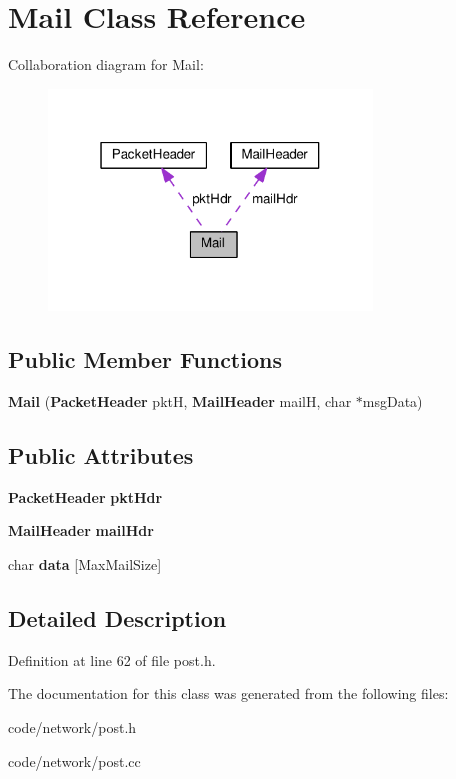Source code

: \section{Mail Class Reference}
\label{class_mail}


Collaboration diagram for Mail\+:\nopagebreak
\begin{figure}[H]
\begin{center}
\leavevmode
\includegraphics[width=244pt]{class_mail__coll__graph}
\end{center}
\end{figure}
\subsection*{Public Member Functions}
\begin{DoxyCompactItemize}
\item 
{\bfseries Mail} ({\bf Packet\+Header} pktH, {\bf Mail\+Header} mailH, char $\ast$msg\+Data)\label{class_mail_a25507f11e0e61e0bc84b6667650a9090}

\end{DoxyCompactItemize}
\subsection*{Public Attributes}
\begin{DoxyCompactItemize}
\item 
{\bf Packet\+Header} {\bfseries pkt\+Hdr}\label{class_mail_a7309e530849e6c8344975eaba744af5f}

\item 
{\bf Mail\+Header} {\bfseries mail\+Hdr}\label{class_mail_a1409880dfb35487ddb6d7373a4322281}

\item 
char {\bfseries data} [Max\+Mail\+Size]\label{class_mail_a6c05d7e6f61ab0c8e085690923ee7e93}

\end{DoxyCompactItemize}


\subsection{Detailed Description}


Definition at line 62 of file post.\+h.



The documentation for this class was generated from the following files\+:\begin{DoxyCompactItemize}
\item 
code/network/post.\+h\item 
code/network/post.\+cc\end{DoxyCompactItemize}
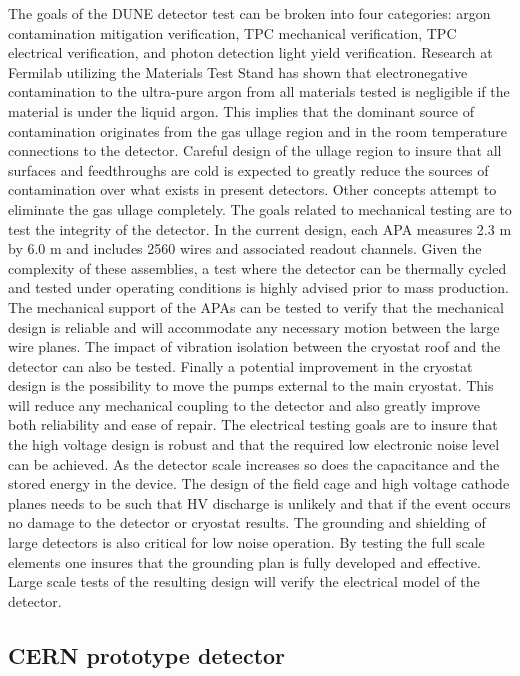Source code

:The goals of the DUNE detector test can be broken into four categories: argon contamination mitigation verification, TPC mechanical verification, TPC electrical verification, and photon detection light yield verification. Research at Fermilab utilizing the Materials Test Stand has shown that electronegative contamination to the ultra-pure argon from all materials tested is negligible if the material is under the liquid argon. This implies that the dominant source of contamination originates from the gas ullage region and in the room temperature connections to the detector. Careful design of the ullage region to insure that all surfaces and feedthroughs are cold is expected to greatly reduce the sources of contamination over what exists in present detectors. Other concepts attempt to eliminate the gas ullage completely. The goals related to mechanical testing are to test the integrity of the detector. In the current design, each APA measures 2.3 m by 6.0 m and includes 2560 wires and associated readout channels. Given the complexity of these assemblies, a test where the detector can be thermally cycled and tested under operating conditions is highly advised prior to mass production. The mechanical support of the APAs can be tested to verify that the mechanical design is reliable and will accommodate any necessary motion between the large wire planes. The impact of vibration isolation between the cryostat roof and the detector can also be tested. Finally a potential improvement in the cryostat design is the possibility to move the pumps external to the main cryostat. This will reduce any mechanical coupling to the detector and also greatly improve both reliability and ease of repair. The electrical testing goals are to insure that the high voltage design is robust and that the required low electronic noise level can be achieved. As the detector scale increases so does the capacitance and the stored energy in the device. The design of the field cage and high voltage cathode planes needs to be such that HV discharge is unlikely and that if the event occurs no damage to the detector or cryostat results. The grounding and shielding of large detectors is also critical for low noise operation. By testing the full scale elements one insures that the grounding plan is fully developed and effective. Large scale tests of the resulting design will verify the electrical model of the detector. 


\subsection{CERN prototype detector}

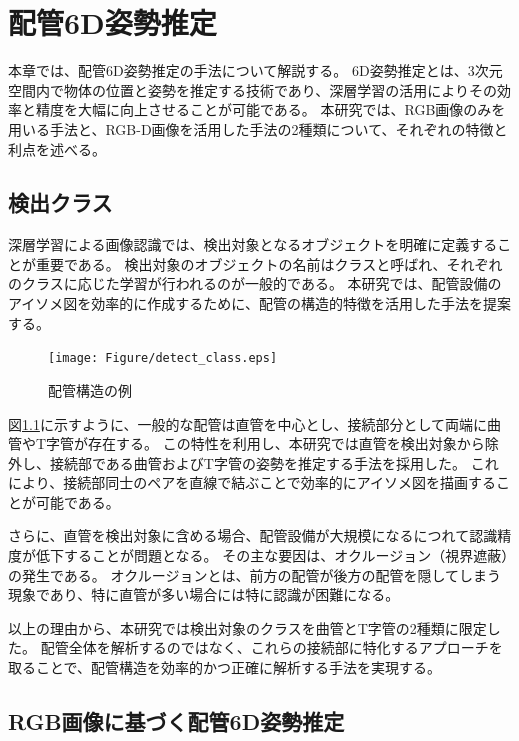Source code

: \chapter{配管6D姿勢推定}
本章では、配管6D姿勢推定の手法について解説する。
6D姿勢推定とは、3次元空間内で物体の位置と姿勢を推定する技術であり、深層学習の活用によりその効率と精度を大幅に向上させることが可能である。
本研究では、RGB画像のみを用いる手法と、RGB-D画像を活用した手法の2種類について、それぞれの特徴と利点を述べる。


\section{検出クラス}
深層学習による画像認識では、検出対象となるオブジェクトを明確に定義することが重要である。
検出対象のオブジェクトの名前はクラスと呼ばれ、それぞれのクラスに応じた学習が行われるのが一般的である。
本研究では、配管設備のアイソメ図を効率的に作成するために、配管の構造的特徴を活用した手法を提案する。

\begin{figure}[htbt]
	\centering
	 \texttt{[image: Figure/detect\_class.eps]}
	 \caption{配管構造の例}
	 \label{fig:f1}
\end{figure}

図\ref{fig:f1}に示すように、一般的な配管は直管を中心とし、接続部分として両端に曲管やT字管が存在する。
この特性を利用し、本研究では直管を検出対象から除外し、接続部である曲管およびT字管の姿勢を推定する手法を採用した。
これにより、接続部同士のペアを直線で結ぶことで効率的にアイソメ図を描画することが可能である。

さらに、直管を検出対象に含める場合、配管設備が大規模になるにつれて認識精度が低下することが問題となる。
その主な要因は、オクルージョン（視界遮蔽）の発生である。
オクルージョンとは、前方の配管が後方の配管を隠してしまう現象であり、特に直管が多い場合には特に認識が困難になる。

以上の理由から、本研究では検出対象のクラスを曲管とT字管の2種類に限定した。
配管全体を解析するのではなく、これらの接続部に特化するアプローチを取ることで、配管構造を効率的かつ正確に解析する手法を実現する。


\section{RGB画像に基づく配管6D姿勢推定}
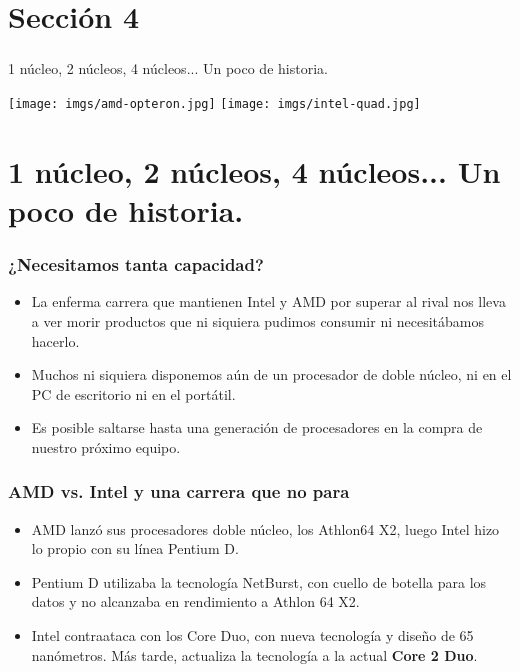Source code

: \section*{Sección 4}
\frame
{
\frametitle{}
\begin{center}
\begin{huge}1 núcleo, 2 núcleos, 4 núcleos... Un poco \hspace*{1.5cm}de historia.\newline\newline
\end{huge}
\texttt{[image: imgs/amd-opteron.jpg]}\hspace*{1cm}
\texttt{[image: imgs/intel-quad.jpg]}
\end{center}
}

\section{1 núcleo, 2 núcleos, 4 núcleos... Un poco de historia.}
\frame
{
\frametitle{¿Necesitamos tanta capacidad?}
\begin{itemize}
\item La enferma carrera que mantienen Intel y AMD por superar al rival nos lleva a ver morir productos que ni siquiera pudimos consumir ni necesitábamos hacerlo.
\item Muchos ni siquiera disponemos aún de un procesador de doble núcleo, ni en el PC de escritorio ni en el portátil.
\item Es posible saltarse hasta una generación de procesadores en la compra de nuestro próximo equipo.
\end{itemize}
}

\frame
{
\frametitle{AMD vs. Intel y una carrera que no para}
\begin{itemize}
\item AMD lanzó sus procesadores doble núcleo, los Athlon64 X2, luego Intel hizo lo propio con su línea Pentium D.
\item Pentium D utilizaba la tecnología NetBurst, con cuello de botella para los datos y no alcanzaba en rendimiento a Athlon 64 X2.
\item Intel contraataca con los Core Duo, con nueva tecnología y diseño de 65 nanómetros. Más tarde, actualiza la tecnología a la actual \textbf{Core 2 Duo}.
\end{itemize}
}

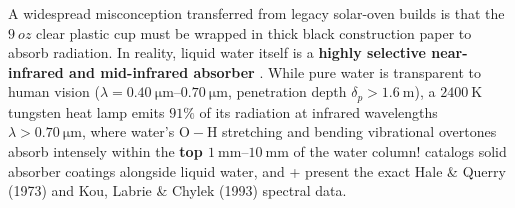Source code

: A widespread misconception transferred from legacy solar-oven builds is that the $\SI{9}{oz}$ clear plastic cup must be wrapped in thick black construction paper to absorb radiation. In reality, liquid water itself is a \textbf{highly selective near-infrared and mid-infrared absorber} . While pure water is transparent to human vision ($\lambda = \SIrange{0.40}{0.70}{\micro\meter}$, penetration depth $\delta_p > \SI{1.6}{\meter}$), a $\SI{2400}{\kelvin}$ tungsten heat lamp emits $91\%$ of its radiation at infrared wavelengths $\lambda > \SI{0.70}{\micro\meter}$, where water's $\mathrm{O-H}$ stretching and bending vibrational overtones absorb intensely within the \textbf{top $\SIrange{1}{10}{\milli\meter}$} of the water column!  catalogs solid absorber coatings alongside liquid water, and  +  present the exact Hale \& Querry (1973)  and Kou, Labrie \& Chylek (1993)  spectral data.

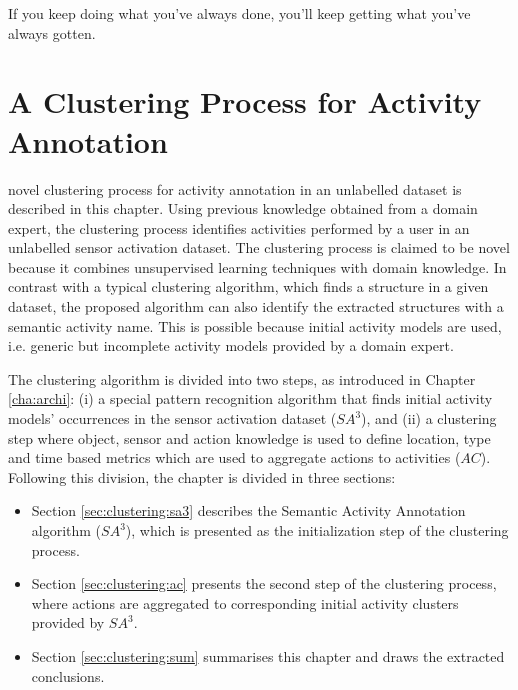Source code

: 

\begin{savequote}[50mm]
If you keep doing what you've always done, you'll keep getting what you've always gotten.
\end{savequote}


\chapter{A Clustering Process for Activity Annotation}
\label{cha:clustering}

\ifpdf
    \graphicspath{{4_clustering_process/figures/PDF/}{4_clustering_process/figures/PNG/}{4_clustering_process/figures/}}
\else
    \graphicspath{{4_clustering_process/figures/EPS/}{4_clustering_process/figures/}}
\fi

 novel clustering process for activity annotation in an unlabelled dataset is described in this chapter. Using previous knowledge obtained from a domain expert, the clustering process identifies activities performed by a user in an unlabelled sensor activation dataset. The clustering process is claimed to be novel because it combines unsupervised learning techniques with domain knowledge. In contrast with a typical clustering algorithm, which finds a structure in a given dataset, the proposed algorithm can also identify the extracted structures with a semantic activity name. This is possible because initial activity models are used, i.e. generic but incomplete activity models provided by a domain expert. 

The clustering algorithm is divided into two steps, as introduced in Chapter \ref{cha:archi}: (i) a special pattern recognition algorithm that finds initial activity models' occurrences in the sensor activation dataset ($SA^3$), and (ii) a clustering step where object, sensor and action knowledge is used to define location, type and time based metrics which are used to aggregate actions to activities ($AC$). Following this division, the chapter is divided in three sections:

\begin{itemize}
 \item Section \ref{sec:clustering:sa3} describes the Semantic Activity Annotation algorithm ($SA^3$), which is presented as the initialization step of the clustering process.
 \item Section \ref{sec:clustering:ac} presents the second step of the clustering process, where actions are aggregated to corresponding initial activity clusters provided by $SA^3$.
 \item Section \ref{sec:clustering:sum} summarises this chapter and draws the extracted conclusions.
\end{itemize}
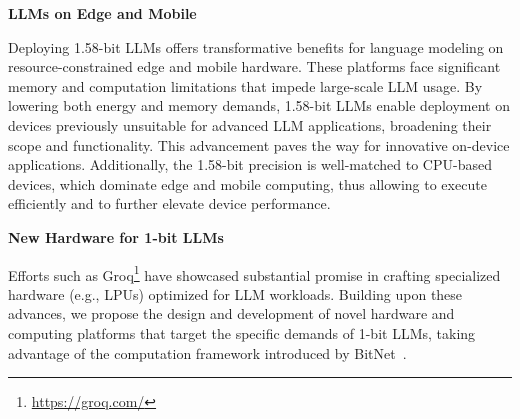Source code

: \textbf{LLMs on Edge and Mobile}

Deploying 1.58-bit LLMs offers transformative benefits for language modeling on resource-constrained edge and mobile hardware. These platforms face significant memory and computation limitations that impede large-scale LLM usage. By lowering both energy and memory demands, 1.58-bit LLMs enable deployment on devices previously unsuitable for advanced LLM applications, broadening their scope and functionality. This advancement paves the way for innovative on-device applications. Additionally, the 1.58-bit precision is well-matched to CPU-based devices, which dominate edge and mobile computing, thus allowing  to execute efficiently and to further elevate device performance.

\textbf{New Hardware for 1-bit LLMs}

Efforts such as Groq\footnote{\url{https://groq.com/}} have showcased substantial promise in crafting specialized hardware (e.g., LPUs) optimized for LLM workloads. Building upon these advances, we propose the design and development of novel hardware and computing platforms that target the specific demands of 1-bit LLMs, taking advantage of the computation framework introduced by BitNet~\cite{bitnet}.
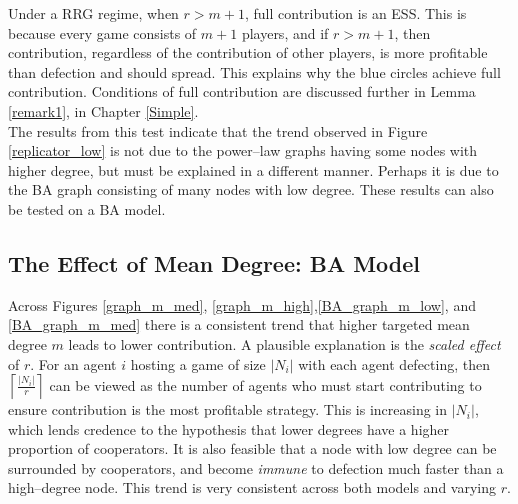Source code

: Under a RRG regime, when $r>m+1$, full contribution is an ESS. This is because every game consists of $m+1$ players, and if $r>m+1$, then contribution, regardless of the contribution of other players, is more profitable than defection and should spread. This explains why the blue circles achieve full contribution. Conditions of full contribution are discussed further in Lemma \ref{remark1}, in Chapter \ref{Simple}. \\

The results from this test indicate that the trend observed in Figure \ref{replicator_low} is not due to the power--law graphs having some nodes with higher degree, but must be explained in a different manner. Perhaps it is due to the BA graph consisting of many nodes with low degree. These results can also be tested on a BA model. 

\subsection{The Effect of Mean Degree: BA Model}
\FloatBarrier
{}
\FloatBarrier
{}
\FloatBarrier
Across Figures \ref{graph_m_med}, \ref{graph_m_high},\ref{BA_graph_m_low}, and \ref{BA_graph_m_med} there is a consistent trend that higher targeted mean degree $m$ leads to lower contribution. A plausible explanation is the \emph{scaled effect} of $r$. For an agent $i$ hosting a game of size $|N_i|$ with each agent defecting, then $\left\lceil \frac{|N_i|}{r}\right\rceil$ can be viewed as the number of agents who must start contributing to ensure contribution is the most profitable strategy. This is increasing in $|N_i|$, which lends credence to the hypothesis that lower degrees have a higher proportion of cooperators. It is also feasible that a node with low degree can be surrounded by cooperators, and become \emph{immune} to defection much faster than a high--degree node. This trend is very consistent across both models and varying $r$. \\

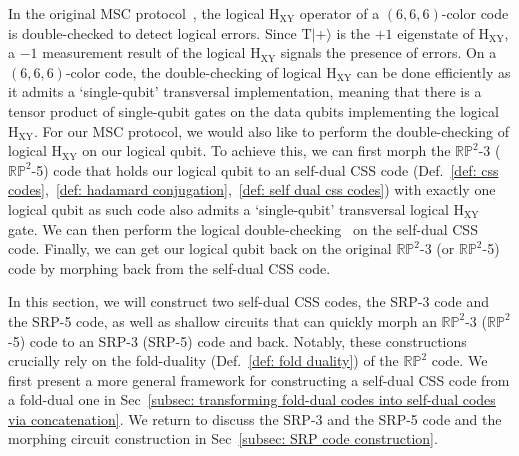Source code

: \documentclass[reprint,aps,twocolumn,superscriptaddress,showpacs,notitlepage,10pt]{revtex4-2}
\theoremstyle{definition}
\begin{document}
In the original MSC protocol~\cite{gidney_magic_2024}, the logical $\mathrm{H}_{\mathrm{XY}}$ operator of a $(6,6,6)$-color code is double-checked to detect logical errors. Since $\mathrm{T}|+\rangle$ is the $+1$ eigenstate of $\mathrm{H}_{\mathrm{XY}}$, a $-1$ measurement result of the logical $\mathrm{H}_{\mathrm{XY}}$ signals the presence of errors. On a $(6,6,6)$-color code, the double-checking of logical $\mathrm{H}_{\mathrm{XY}}$ can be done efficiently as it admits a `single-qubit' transversal implementation, meaning that there is a tensor product of single-qubit gates on the data qubits implementing the logical $\mathrm{H}_{\mathrm{XY}}$. For our MSC protocol, we would also like to perform the double-checking of logical $\mathrm{H}_{\mathrm{XY}}$ on our logical qubit. To achieve this, we can first morph the $\mathbb{RP}^2$-3 ($\mathbb{RP}^2$-5) code that holds our logical qubit to an self-dual CSS code (Def.~\ref{def: css codes},~\ref{def: hadamard conjugation},~\ref{def: self dual css codes}) with exactly one logical qubit as such code also admits a `single-qubit' transversal logical $\mathrm{H}_{\mathrm{XY}}$ gate. We can then perform the logical double-checking~\cite{gidney_magic_2024} on the self-dual CSS code. Finally, we can get our logical qubit back on the original $\mathbb{RP}^2$-3 (or $\mathbb{RP}^2$-5) code by morphing back from the self-dual CSS code.  

In this section, we will construct two self-dual CSS codes, the SRP-3 code and the SRP-5 code, as well as shallow circuits that can quickly morph an $\mathbb{RP}^{2}$-3 ($\mathbb{RP}^2$-5) code to an SRP-3 (SRP-5) code and back. Notably, these constructions crucially rely on the fold-duality (Def.~\ref{def: fold duality}) of the $\mathbb{RP}^2$ code. We first present a more general framework for constructing a self-dual CSS code from a fold-dual one in Sec~\ref{subsec: transforming fold-dual codes into self-dual codes via concatenation}. We return to discuss the SRP-3 and the SRP-5 code and the morphing circuit construction in Sec~\ref{subsec: SRP code construction}.   
\end{document}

● **EXERCISE REQUIREMENTS**:
Each line holding "frametitle" in the records should be copied out.

● **FINISHED TASK**:
\frametitle{}
\frametitle{¿Necesitamos tanta capacidad?}
\frametitle{AMD vs. Intel y una carrera que no para}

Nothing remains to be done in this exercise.